You are to be a king’s mount, did you know that, my beauty?
The contact between them needed no words; it meant nothing to Sunstar, who knew nothing of kings, and Romilly knew that while he might, and probably would, come to love and trust Carolin, no other would ever ride Sunstar with that same sense of close oneness with the horse. Suddenly she felt sorry for Carolin. The beautiful black stallion might be his. But she, Romilly, would always own him in both their hearts.
CHAPTER FIVE
There was a subtly different feel to the army camp today. The great central tent where the Hastur banner had flown was being pulled down by what looked like a horde of workmen, there was confusion coming and going through the length and breadth of the camp.

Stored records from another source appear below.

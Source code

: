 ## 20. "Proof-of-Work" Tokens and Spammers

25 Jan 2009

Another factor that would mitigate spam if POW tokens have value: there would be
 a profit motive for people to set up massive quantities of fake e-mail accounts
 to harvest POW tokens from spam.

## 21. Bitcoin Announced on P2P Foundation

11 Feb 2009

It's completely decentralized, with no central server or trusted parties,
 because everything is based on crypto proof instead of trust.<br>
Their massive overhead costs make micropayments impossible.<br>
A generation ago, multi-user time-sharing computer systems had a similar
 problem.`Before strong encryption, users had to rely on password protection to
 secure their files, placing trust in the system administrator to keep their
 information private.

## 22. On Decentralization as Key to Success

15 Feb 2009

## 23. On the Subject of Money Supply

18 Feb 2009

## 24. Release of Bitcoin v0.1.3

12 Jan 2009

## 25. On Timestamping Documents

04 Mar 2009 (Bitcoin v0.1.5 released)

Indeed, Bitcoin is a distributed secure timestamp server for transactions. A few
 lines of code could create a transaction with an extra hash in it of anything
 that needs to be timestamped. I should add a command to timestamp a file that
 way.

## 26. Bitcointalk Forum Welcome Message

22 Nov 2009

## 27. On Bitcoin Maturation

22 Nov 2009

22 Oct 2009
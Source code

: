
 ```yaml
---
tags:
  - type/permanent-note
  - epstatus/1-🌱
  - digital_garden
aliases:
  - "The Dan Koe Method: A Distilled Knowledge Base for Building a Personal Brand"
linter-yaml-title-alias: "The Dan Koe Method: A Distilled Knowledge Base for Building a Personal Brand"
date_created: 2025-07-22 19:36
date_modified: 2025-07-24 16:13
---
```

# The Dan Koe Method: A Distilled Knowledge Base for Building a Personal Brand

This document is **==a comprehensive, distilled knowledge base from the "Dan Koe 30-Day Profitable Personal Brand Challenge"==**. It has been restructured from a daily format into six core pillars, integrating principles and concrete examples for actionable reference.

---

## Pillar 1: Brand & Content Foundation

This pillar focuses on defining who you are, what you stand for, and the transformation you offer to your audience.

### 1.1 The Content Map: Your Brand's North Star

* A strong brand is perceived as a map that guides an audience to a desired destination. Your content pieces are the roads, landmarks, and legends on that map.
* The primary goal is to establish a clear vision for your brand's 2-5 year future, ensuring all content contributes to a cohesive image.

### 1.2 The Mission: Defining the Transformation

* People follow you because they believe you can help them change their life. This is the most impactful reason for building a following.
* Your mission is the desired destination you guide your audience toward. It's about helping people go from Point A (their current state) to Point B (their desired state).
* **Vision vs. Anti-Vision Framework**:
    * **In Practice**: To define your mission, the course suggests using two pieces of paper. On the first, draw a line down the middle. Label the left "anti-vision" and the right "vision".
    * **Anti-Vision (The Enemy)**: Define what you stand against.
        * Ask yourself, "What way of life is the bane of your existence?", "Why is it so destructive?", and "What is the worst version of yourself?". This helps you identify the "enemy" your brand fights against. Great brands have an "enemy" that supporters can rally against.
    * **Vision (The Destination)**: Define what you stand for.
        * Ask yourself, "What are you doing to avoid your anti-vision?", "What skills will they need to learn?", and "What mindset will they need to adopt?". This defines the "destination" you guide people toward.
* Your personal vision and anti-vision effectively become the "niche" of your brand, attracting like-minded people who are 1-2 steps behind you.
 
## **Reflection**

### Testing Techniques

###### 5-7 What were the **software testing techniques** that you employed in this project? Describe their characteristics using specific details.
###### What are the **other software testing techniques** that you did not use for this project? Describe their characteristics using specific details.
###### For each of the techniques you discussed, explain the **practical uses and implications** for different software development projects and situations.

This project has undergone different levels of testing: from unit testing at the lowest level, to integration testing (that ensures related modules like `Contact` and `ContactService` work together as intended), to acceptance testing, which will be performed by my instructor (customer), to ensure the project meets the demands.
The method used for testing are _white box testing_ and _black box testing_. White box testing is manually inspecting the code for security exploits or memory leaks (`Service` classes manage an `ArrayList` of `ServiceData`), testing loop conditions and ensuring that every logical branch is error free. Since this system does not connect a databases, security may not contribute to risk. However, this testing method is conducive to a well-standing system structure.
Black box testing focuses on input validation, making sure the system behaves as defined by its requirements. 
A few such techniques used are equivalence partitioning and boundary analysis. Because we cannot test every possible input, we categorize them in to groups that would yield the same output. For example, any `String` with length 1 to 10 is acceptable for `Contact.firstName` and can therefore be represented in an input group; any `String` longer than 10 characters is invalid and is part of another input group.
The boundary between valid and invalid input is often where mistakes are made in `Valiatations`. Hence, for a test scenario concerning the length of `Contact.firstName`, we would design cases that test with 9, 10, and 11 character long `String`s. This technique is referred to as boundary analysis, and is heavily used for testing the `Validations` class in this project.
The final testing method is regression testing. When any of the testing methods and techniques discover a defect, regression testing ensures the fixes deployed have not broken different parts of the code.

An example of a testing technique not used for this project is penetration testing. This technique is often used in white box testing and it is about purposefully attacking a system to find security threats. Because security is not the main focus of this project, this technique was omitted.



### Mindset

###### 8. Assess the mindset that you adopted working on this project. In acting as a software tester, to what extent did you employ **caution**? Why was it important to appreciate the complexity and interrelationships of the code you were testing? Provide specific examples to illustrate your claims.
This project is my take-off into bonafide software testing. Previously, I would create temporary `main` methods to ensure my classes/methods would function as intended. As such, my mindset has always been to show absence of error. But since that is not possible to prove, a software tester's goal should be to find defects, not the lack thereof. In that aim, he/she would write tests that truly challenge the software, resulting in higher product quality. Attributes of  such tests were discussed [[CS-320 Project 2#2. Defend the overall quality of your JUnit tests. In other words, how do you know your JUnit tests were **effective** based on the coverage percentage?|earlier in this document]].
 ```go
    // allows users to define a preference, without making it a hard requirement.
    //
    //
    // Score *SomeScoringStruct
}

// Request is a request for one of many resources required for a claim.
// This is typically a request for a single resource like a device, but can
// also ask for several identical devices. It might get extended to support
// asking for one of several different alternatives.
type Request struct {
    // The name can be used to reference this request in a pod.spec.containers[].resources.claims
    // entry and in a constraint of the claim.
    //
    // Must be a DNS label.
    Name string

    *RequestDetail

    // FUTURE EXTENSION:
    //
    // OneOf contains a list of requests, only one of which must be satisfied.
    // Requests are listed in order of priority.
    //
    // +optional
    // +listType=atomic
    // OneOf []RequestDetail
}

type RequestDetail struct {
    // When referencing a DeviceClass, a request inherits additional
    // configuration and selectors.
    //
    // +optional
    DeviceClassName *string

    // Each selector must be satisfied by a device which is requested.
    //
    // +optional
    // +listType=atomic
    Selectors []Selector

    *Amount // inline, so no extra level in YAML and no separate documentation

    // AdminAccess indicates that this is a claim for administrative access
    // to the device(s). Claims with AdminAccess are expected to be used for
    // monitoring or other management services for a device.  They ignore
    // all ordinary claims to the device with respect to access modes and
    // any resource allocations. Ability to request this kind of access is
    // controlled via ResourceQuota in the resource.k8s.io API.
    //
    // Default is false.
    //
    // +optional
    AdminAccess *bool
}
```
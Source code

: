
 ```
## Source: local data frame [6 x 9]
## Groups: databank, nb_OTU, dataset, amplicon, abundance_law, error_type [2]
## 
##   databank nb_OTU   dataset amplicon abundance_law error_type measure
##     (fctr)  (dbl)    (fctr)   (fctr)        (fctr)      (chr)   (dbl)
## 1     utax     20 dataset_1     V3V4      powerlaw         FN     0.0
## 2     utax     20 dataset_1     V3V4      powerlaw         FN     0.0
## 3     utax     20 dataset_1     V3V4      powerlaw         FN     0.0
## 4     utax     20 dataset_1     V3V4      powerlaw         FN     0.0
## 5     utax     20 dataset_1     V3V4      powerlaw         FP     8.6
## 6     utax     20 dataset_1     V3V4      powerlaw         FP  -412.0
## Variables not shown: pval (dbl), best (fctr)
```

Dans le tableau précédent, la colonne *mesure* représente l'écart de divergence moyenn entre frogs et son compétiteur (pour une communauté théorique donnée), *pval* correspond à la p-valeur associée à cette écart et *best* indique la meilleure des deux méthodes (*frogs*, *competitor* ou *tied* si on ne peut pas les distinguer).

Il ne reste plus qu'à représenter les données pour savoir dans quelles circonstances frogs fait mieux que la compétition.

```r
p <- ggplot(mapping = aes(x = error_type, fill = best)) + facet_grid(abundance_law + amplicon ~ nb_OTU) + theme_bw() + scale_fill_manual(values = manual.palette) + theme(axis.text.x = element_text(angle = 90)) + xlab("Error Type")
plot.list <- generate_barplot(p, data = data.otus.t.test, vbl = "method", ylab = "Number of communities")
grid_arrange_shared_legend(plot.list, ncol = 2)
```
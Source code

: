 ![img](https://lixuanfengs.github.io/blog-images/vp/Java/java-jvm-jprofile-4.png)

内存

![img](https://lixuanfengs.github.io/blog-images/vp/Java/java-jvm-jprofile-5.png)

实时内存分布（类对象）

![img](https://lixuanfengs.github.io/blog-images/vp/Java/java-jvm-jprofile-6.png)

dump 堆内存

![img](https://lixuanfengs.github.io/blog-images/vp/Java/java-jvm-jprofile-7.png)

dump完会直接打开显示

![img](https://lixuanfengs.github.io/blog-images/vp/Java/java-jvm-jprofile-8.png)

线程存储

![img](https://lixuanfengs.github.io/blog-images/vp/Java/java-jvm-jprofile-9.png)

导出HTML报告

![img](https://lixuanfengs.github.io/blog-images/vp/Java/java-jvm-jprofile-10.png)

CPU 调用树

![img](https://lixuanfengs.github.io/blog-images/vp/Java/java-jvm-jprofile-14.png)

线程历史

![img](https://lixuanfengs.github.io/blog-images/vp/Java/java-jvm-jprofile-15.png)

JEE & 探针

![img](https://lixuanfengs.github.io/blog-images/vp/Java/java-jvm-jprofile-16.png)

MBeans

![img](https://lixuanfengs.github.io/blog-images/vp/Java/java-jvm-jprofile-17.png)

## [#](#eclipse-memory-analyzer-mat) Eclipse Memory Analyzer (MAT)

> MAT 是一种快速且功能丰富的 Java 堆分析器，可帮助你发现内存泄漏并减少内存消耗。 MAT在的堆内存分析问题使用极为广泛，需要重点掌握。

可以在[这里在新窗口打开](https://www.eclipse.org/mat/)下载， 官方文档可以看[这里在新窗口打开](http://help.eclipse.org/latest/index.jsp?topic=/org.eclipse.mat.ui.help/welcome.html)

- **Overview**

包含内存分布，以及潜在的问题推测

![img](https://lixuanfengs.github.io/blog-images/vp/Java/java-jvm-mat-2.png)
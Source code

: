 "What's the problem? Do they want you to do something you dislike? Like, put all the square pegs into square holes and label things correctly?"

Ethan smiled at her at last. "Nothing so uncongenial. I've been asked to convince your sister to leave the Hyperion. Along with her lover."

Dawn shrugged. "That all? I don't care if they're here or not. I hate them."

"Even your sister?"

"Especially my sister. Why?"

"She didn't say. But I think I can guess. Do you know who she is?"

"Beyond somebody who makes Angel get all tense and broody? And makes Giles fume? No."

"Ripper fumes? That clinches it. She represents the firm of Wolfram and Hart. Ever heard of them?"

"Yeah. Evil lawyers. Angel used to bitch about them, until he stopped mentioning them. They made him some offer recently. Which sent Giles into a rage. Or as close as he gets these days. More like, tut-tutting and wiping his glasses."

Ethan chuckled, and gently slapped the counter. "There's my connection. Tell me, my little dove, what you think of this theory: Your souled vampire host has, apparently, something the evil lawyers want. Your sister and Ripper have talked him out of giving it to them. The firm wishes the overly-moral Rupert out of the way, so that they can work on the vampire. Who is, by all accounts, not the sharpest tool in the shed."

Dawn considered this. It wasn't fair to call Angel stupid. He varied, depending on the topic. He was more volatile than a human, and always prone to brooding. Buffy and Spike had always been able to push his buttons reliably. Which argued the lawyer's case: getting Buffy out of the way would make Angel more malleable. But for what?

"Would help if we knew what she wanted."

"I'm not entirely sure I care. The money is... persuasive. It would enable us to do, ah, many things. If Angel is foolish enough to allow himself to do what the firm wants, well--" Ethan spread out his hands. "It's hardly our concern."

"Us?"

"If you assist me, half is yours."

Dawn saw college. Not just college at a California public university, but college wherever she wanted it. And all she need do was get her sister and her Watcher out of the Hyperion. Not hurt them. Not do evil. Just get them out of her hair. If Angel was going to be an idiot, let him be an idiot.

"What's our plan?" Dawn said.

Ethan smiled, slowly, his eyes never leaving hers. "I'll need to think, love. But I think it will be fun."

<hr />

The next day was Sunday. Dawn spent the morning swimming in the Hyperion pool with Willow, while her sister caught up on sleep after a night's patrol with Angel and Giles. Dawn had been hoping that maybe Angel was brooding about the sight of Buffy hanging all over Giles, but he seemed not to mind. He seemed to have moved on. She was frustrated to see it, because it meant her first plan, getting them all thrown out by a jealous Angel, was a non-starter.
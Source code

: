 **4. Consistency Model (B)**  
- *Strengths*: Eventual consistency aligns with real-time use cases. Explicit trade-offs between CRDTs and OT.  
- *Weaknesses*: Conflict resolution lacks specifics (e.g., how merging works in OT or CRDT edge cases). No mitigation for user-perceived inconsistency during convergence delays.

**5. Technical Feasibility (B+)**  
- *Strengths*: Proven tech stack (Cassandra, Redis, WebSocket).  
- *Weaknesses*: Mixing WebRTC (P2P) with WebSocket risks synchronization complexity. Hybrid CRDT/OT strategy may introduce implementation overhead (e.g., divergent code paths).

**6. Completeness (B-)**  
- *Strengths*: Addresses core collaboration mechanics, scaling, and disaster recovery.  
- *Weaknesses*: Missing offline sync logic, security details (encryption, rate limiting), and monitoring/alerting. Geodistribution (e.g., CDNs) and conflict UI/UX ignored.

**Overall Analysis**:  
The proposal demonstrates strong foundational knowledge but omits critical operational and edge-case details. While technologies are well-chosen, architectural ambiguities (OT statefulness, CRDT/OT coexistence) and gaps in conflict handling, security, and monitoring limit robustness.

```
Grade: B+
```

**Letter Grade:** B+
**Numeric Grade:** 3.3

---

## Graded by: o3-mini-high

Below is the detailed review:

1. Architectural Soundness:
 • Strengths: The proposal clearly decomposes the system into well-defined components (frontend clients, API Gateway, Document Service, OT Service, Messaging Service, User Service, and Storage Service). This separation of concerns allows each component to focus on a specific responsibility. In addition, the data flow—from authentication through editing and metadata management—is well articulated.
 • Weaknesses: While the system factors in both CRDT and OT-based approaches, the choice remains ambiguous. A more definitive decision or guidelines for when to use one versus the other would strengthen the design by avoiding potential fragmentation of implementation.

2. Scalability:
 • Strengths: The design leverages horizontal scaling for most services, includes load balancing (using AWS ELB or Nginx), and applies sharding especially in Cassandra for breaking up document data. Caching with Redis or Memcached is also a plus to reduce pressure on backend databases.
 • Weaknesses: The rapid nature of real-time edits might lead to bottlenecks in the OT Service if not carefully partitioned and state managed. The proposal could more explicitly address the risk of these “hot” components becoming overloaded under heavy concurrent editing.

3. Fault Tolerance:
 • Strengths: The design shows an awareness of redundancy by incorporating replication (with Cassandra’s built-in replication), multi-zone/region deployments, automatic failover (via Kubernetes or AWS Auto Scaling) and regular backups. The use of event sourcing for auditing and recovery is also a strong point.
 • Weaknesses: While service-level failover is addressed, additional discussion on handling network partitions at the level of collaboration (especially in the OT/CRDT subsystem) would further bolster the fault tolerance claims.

Leaving Sunstar with Jandria and the others who had come to help her with the stallion, Romilly hurried off to the bird-handlers quarters. She found Ruyven there, fussing with the perches installed for the sentry-birds atop pack-animals. The chervines, disliking the carrion smell that clung to the birds, were stamping restlessly and moving around with little, troubled snorts and pawings.
“I imagine,” Romilly said, “that this all means that the army is about to move southward and I am to go with you.”
He nodded. “I cannot handle or fly three birds alone,” he said, “and there is not another qualified handler for these sentry-birds within a hundred leagues, except, God help us, for the ones who may be among Rakhal’s scouts or advance guard. We have had intelligence from Hali that Rakhal is massing his own armies under Lyondri Hastur, and if he moves as we think – and that will depend to some degree upon how well you and I use the eyes of our birds – we will meet him near Neskaya in the Kilghard Hills. In fact, Lord Orain has asked if we can fly the birds out today and see what we can spy out.”
“And, of course, when Orain speaks, all the army jumps to attention,” said Romilly dryly. Ruyven stared at her.
“What is the matter with you, Romy? Lord Orain is a good and kindly man, and Carolin’s chief adviser and friend! Do you dislike him? And with what reason?”
That recalled Romilly to herself. It was only wounded vanity; while he thought her a boy, Orain had admired her and trusted her, and when he knew her a woman, all that went into discard and she was just another nonentity, another woman, perhaps a danger to him. But that was Orain’s problem and not hers; she had done nothing to deserve being ruthlessly cast out of his affections like that.